In Yellowstone last year, I kept thinking, "If this is the 'off-season,' I am glad that we did not come during the high season." There seemed to be plenty of people at all the auto-accessible geothermal features, not to mention the scores of
wolf-cultists.
Likewise the Park Service thinking on ranger-led tours.
When we came to
Wind Cave on September 29th, all of the
cave tours were canceled but one, the
"Garden of Eden" tour, which M. and I decided should be called the "geezer tour." It lasted an hour, but most of that was just standing around listening to the ranger guide tell stories. He told them well, interweaving geology and history, but still, of miles of public cave trail, we saw maybe a quarter mile and three rooms, chiefly the room called the Garden of Eden by its discoverer in the 1890s.
I assume there are staffing issues with seasonal rangers, etc., but it also seems that the Park Service assumes that anyone traveling after Labor Day is decrepit and unable to handle a longer walk and a few more stairs.
For that "geezer tour" you pay $7. And, yes, we had a full tour group on a Tuesday afternoon.
Things were somewhat better over at
Jewel Cave National Monument.
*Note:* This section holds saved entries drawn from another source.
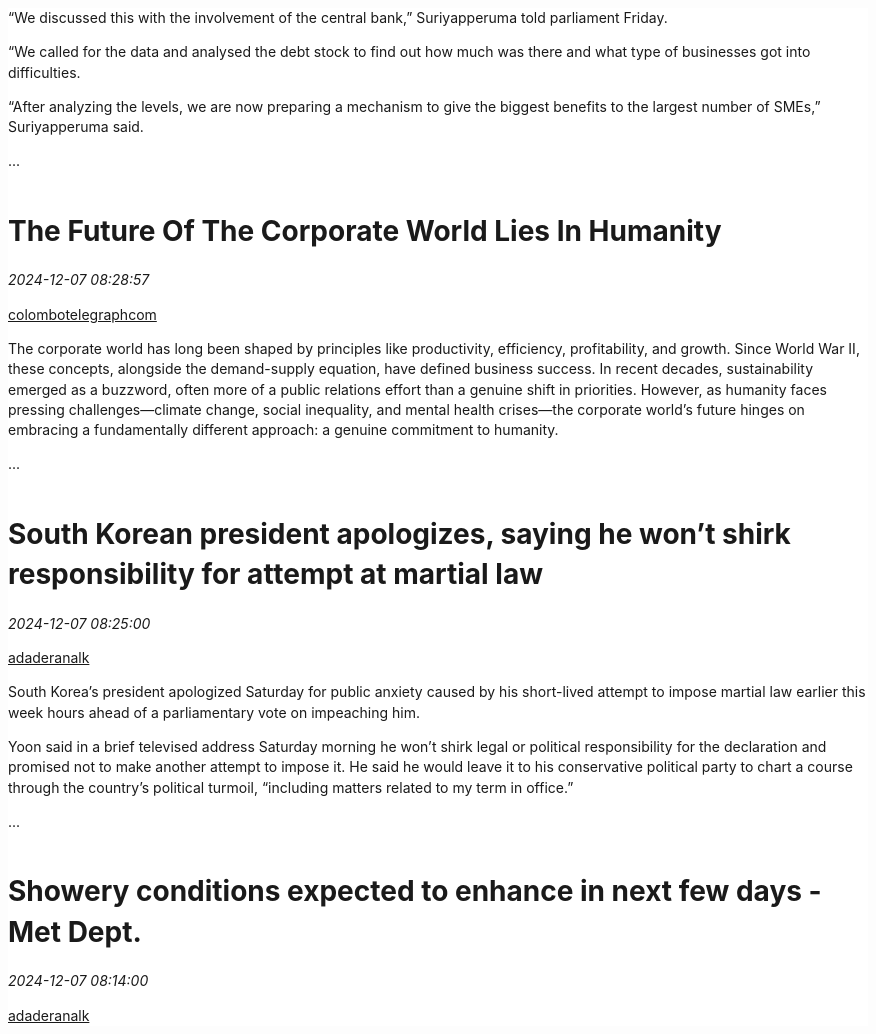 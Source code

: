 “We discussed this with the involvement of the central bank,” Suriyapperuma told parliament Friday.

“We called for the data and analysed the debt stock to find out how much was there and what type of businesses got into difficulties.

“After analyzing the levels, we are now preparing a mechanism to give the biggest benefits to the largest number of SMEs,” Suriyapperuma said.

...



# The Future Of The Corporate World Lies In Humanity

*2024-12-07 08:28:57*

[colombotelegraphcom](https://www.colombotelegraph.com/index.php/the-future-of-the-corporate-world-lies-in-humanity/)

The corporate world has long been shaped by principles like productivity, efficiency, profitability, and growth. Since World War II, these concepts, alongside the demand-supply equation, have defined business success. In recent decades, sustainability emerged as a buzzword, often more of a public relations effort than a genuine shift in priorities. However, as humanity faces pressing challenges—climate change, social inequality, and mental health crises—the corporate world’s future hinges on embracing a fundamentally different approach: a genuine commitment to humanity.

...



# South Korean president apologizes, saying he won’t shirk responsibility for attempt at martial law

*2024-12-07 08:25:00*

[adaderanalk](https://www.adaderana.lk/news/104054/south-korean-president-apologizes-saying-he-wont-shirk-responsibility-for-attempt-at-martial-law)

South Korea’s president apologized Saturday for public anxiety caused by his short-lived attempt to impose martial law earlier this week hours ahead of a parliamentary vote on impeaching him.

Yoon said in a brief televised address Saturday morning he won’t shirk legal or political responsibility for the declaration and promised not to make another attempt to impose it. He said he would leave it to his conservative political party to chart a course through the country’s political turmoil, “including matters related to my term in office.”

...



# Showery conditions expected to enhance in next few days - Met Dept.

*2024-12-07 08:14:00*

[adaderanalk](https://www.adaderana.lk/news/104053/showery-conditions-expected-to-enhance-in-next-few-days-met-dept)
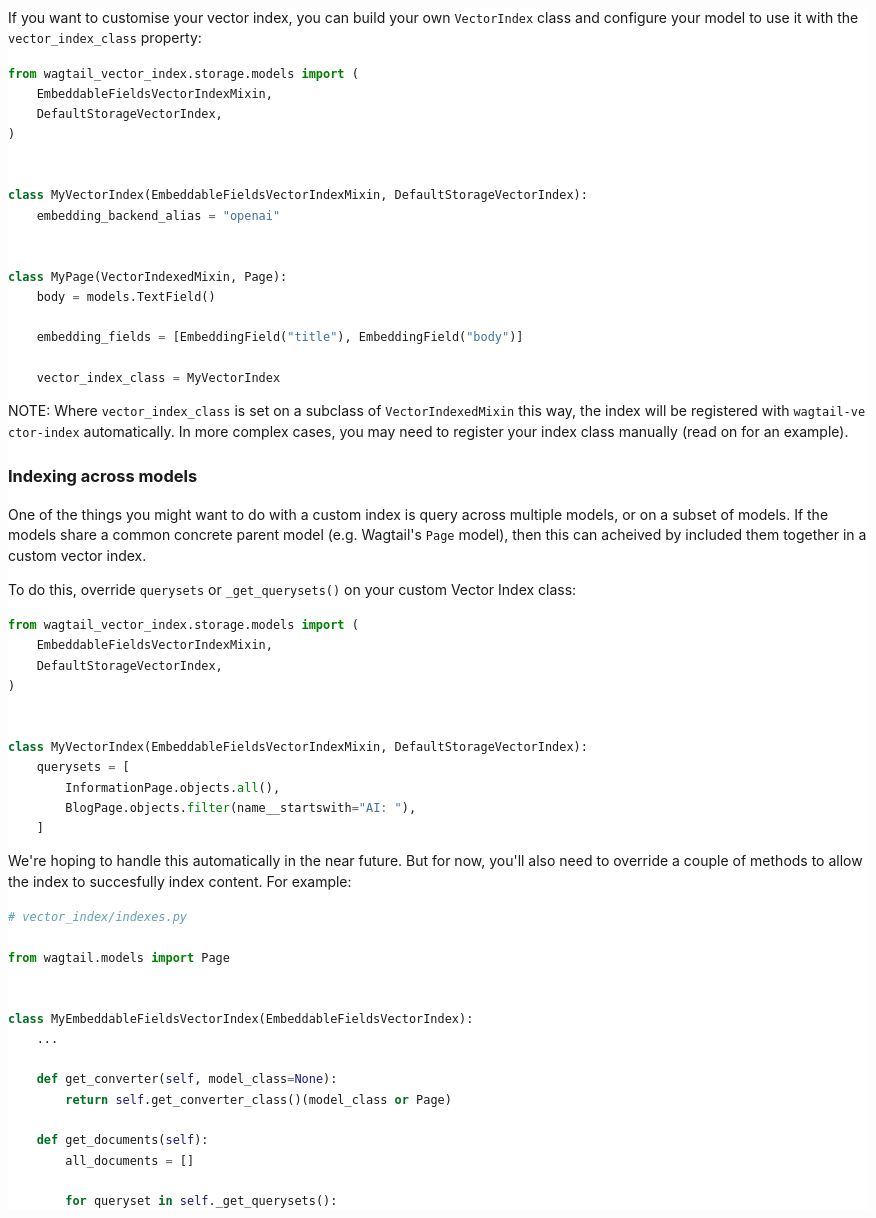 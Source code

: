 If you want to customise your vector index, you can build your own `VectorIndex` class and configure your model to use it with the `vector_index_class` property:

```python
from wagtail_vector_index.storage.models import (
    EmbeddableFieldsVectorIndexMixin,
    DefaultStorageVectorIndex,
)


class MyVectorIndex(EmbeddableFieldsVectorIndexMixin, DefaultStorageVectorIndex):
    embedding_backend_alias = "openai"


class MyPage(VectorIndexedMixin, Page):
    body = models.TextField()

    embedding_fields = [EmbeddingField("title"), EmbeddingField("body")]

    vector_index_class = MyVectorIndex
```

NOTE: Where `vector_index_class` is set on a subclass of `VectorIndexedMixin` this way, the index will be registered with `wagtail-vector-index` automatically. In more complex cases, you may need to register your index class manually (read on for an example).

### Indexing across models

One of the things you might want to do with a custom index is query across multiple models, or on a subset of models. If the models share a common concrete parent model (e.g. Wagtail's `Page` model), then this can acheived by included them together in a custom vector index.

To do this, override `querysets` or `_get_querysets()` on your custom Vector Index class:

```python
from wagtail_vector_index.storage.models import (
    EmbeddableFieldsVectorIndexMixin,
    DefaultStorageVectorIndex,
)


class MyVectorIndex(EmbeddableFieldsVectorIndexMixin, DefaultStorageVectorIndex):
    querysets = [
        InformationPage.objects.all(),
        BlogPage.objects.filter(name__startswith="AI: "),
    ]
```

We're hoping to handle this automatically in the near future. But for now, you'll also need to override a couple of methods to allow the index to succesfully index content. For example:

```python
# vector_index/indexes.py

from wagtail.models import Page


class MyEmbeddableFieldsVectorIndex(EmbeddableFieldsVectorIndex):
    ...

    def get_converter(self, model_class=None):
        return self.get_converter_class()(model_class or Page)

    def get_documents(self):
        all_documents = []

        for queryset in self._get_querysets():
``` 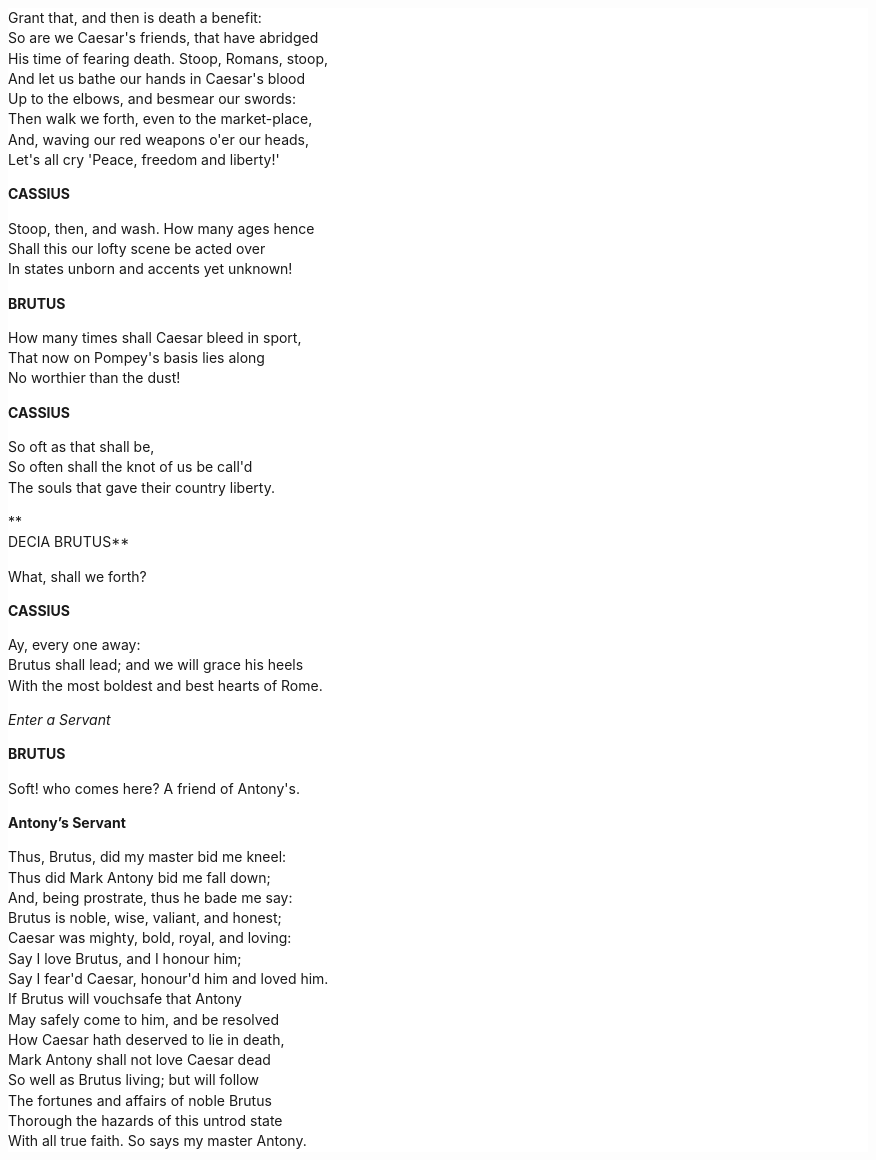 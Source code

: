 Grant that, and then is death a benefit:  
So are we Caesar's friends, that have abridged  
His time of fearing death. Stoop, Romans, stoop,  
And let us bathe our hands in Caesar's blood  
Up to the elbows, and besmear our swords:  
Then walk we forth, even to the market-place,  
And, waving our red weapons o'er our heads,  
Let's all cry 'Peace, freedom and liberty!'

**CASSIUS**

Stoop, then, and wash. How many ages hence  
Shall this our lofty scene be acted over  
In states unborn and accents yet unknown!

**BRUTUS**

How many times shall Caesar bleed in sport,  
That now on Pompey's basis lies along  
No worthier than the dust!

**CASSIUS**

So oft as that shall be,  
So often shall the knot of us be call'd  
The souls that gave their country liberty.

**  
DECIA BRUTUS**

What, shall we forth?

**CASSIUS**

Ay, every one away:  
Brutus shall lead; and we will grace his heels  
With the most boldest and best hearts of Rome.

*Enter a Servant*

**BRUTUS**

Soft! who comes here? A friend of Antony's.

**Antony’s Servant**

Thus, Brutus, did my master bid me kneel:  
Thus did Mark Antony bid me fall down;  
And, being prostrate, thus he bade me say:  
Brutus is noble, wise, valiant, and honest;  
Caesar was mighty, bold, royal, and loving:  
Say I love Brutus, and I honour him;  
Say I fear'd Caesar, honour'd him and loved him.  
If Brutus will vouchsafe that Antony  
May safely come to him, and be resolved  
How Caesar hath deserved to lie in death,  
Mark Antony shall not love Caesar dead  
So well as Brutus living; but will follow  
The fortunes and affairs of noble Brutus  
Thorough the hazards of this untrod state  
With all true faith. So says my master Antony.
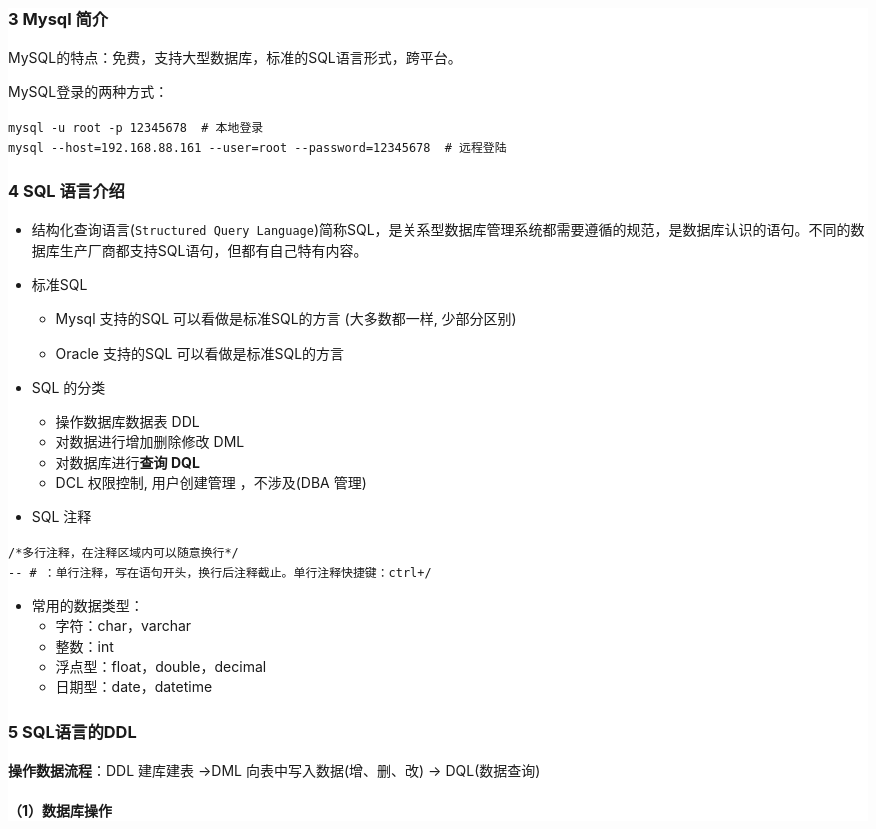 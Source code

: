 

### 3 Mysql 简介

MySQL的特点：免费，支持大型数据库，标准的SQL语言形式，跨平台。

MySQL登录的两种方式：

```shell
mysql -u root -p 12345678  # 本地登录
mysql --host=192.168.88.161 --user=root --password=12345678  # 远程登陆
```



### 4 SQL 语言介绍

- 结构化查询语言(`Structured Query Language`)简称SQL，是关系型数据库管理系统都需要遵循的规范，是数据库认识的语句。不同的数据库生产厂商都支持SQL语句，但都有自己特有内容。

  

- 标准SQL 

  - Mysql 支持的SQL 可以看做是标准SQL的方言 (大多数都一样, 少部分区别)

  - Oracle 支持的SQL 可以看做是标准SQL的方言

    

- SQL 的分类

  - 操作数据库数据表  DDL
  - 对数据进行增加删除修改 DML
  - 对数据库进行**查询 DQL**
  - DCL  权限控制, 用户创建管理 ，不涉及(DBA 管理)




- SQL 注释

```mysql
/*多行注释，在注释区域内可以随意换行*/
-- # ：单行注释，写在语句开头，换行后注释截止。单行注释快捷键：ctrl+/
```



- 常用的数据类型：
  - 字符：char，varchar
  - 整数：int
  - 浮点型：float，double，decimal
  - 日期型：date，datetime



### 5 SQL语言的DDL

**操作数据流程**：DDL 建库建表 →DML 向表中写入数据(增、删、改) → DQL(数据查询)



#### （1）**数据库操作**

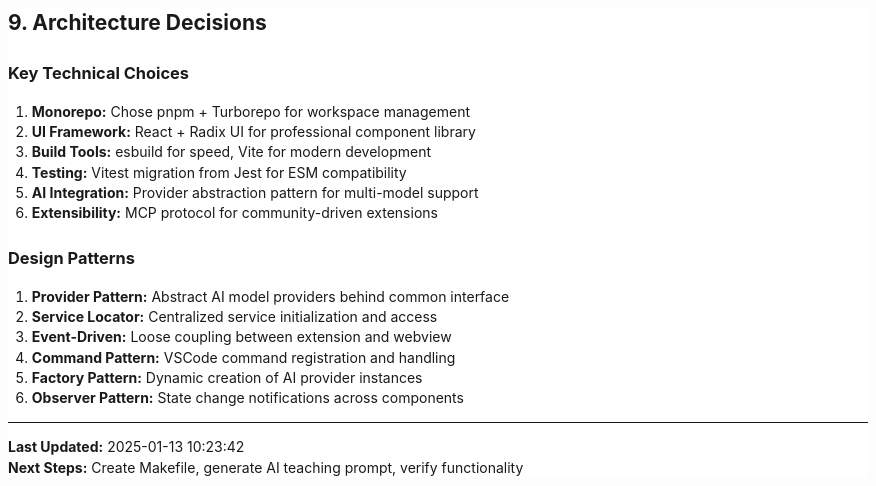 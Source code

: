 ## 9. Architecture Decisions

### **Key Technical Choices**

1. **Monorepo:** Chose pnpm + Turborepo for workspace management
2. **UI Framework:** React + Radix UI for professional component library
3. **Build Tools:** esbuild for speed, Vite for modern development
4. **Testing:** Vitest migration from Jest for ESM compatibility
5. **AI Integration:** Provider abstraction pattern for multi-model support
6. **Extensibility:** MCP protocol for community-driven extensions

### **Design Patterns**

1. **Provider Pattern:** Abstract AI model providers behind common interface
2. **Service Locator:** Centralized service initialization and access
3. **Event-Driven:** Loose coupling between extension and webview
4. **Command Pattern:** VSCode command registration and handling
5. **Factory Pattern:** Dynamic creation of AI provider instances
6. **Observer Pattern:** State change notifications across components

---

**Last Updated:** 2025-01-13 10:23:42  
**Next Steps:** Create Makefile, generate AI teaching prompt, verify functionality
Again, some of their most
interesting tours are offered only in the high season.
But we were able to take the
Scenic Tour—a half-mile loop, one hour and twenty minutes, $8 for an adult ticket—a better value than Wind Cave offered. There were more than 20 people in our group, on a snowy Thursday, October 1st, and another group was entering as we were leaving. There are plenty of "off-season" visitors.
You spend a lot of time trooping along clanging industrial aluminum catwalks and stairs, which give the cave a sort of "secret lair of the super-villain" feel. But wood would not last well in the 99-percent humidity. And you see enough rooms, passages, formations, etc., to give you a real feeling for the cave, which actually includes about 140 miles of mapped passages.
Notice the absence of geezers in the photo above. Home-schooled kids? Kids whose parents thought that they would benefit more from a cave trip than the classroom? Either way, I was happy to see them there.